AJ Malhotra, vice president at Insight Partners, said there’s a global movement underway where businesses from cars to coffee pods are launching and scaling with a subscription-first model.
The adoption of a subscription model has become popular in recent years as businesses from a range of categories, including e-commerce and media, look to better monetize their services.
“We believe that a steady SaaS-i-fication of the market is already underway, with traditional businesses replicating the best practices of SaaS pricing and business models even outside the realm of software.

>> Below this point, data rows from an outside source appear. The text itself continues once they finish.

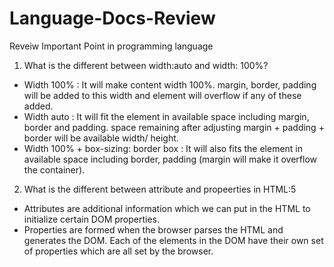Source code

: # Language-Docs-Review
Reveiw Important Point in programming language



1. What is the different between width:auto and width: 100%?
- Width 100% : It will make content width 100%. margin, border, padding will be added to this width and element will overflow if any of these added.
- Width auto : It will fit the element in available space including margin, border and padding. space remaining after adjusting margin + padding + border will be available width/ height.
- Width 100% + box-sizing: border box : It will also fits the element in available space including border, padding (margin will make it overflow the container).
2. What is the different between attribute and propeerties in HTML:5
- Attributes are additional information which we can put in the HTML to initialize certain DOM properties.
- Properties are formed when the browser parses the HTML and generates the DOM. Each of the elements in the DOM have their own set of properties which are all set by the browser.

Subscription businesses today have to be ready at all times to identify and leverage market opportunities rapidly,” said Krish Subramanian, co-founder and CEO of Chargebee, in a statement.
What’s more, the startup provides its subscription invoicing service to customers at no charge until they reach $50,000 in revenue — something it plans to broaden in coming days. Chargebee says it processes more than $3 billion in revenue each year.
Chargebee, which also has offices in Amsterdam, Salt Lake City and Sydney, and customers in more than 160 countries, plans to use the fresh capital to further grow its footprint in international markets, an executive told TechCrunch.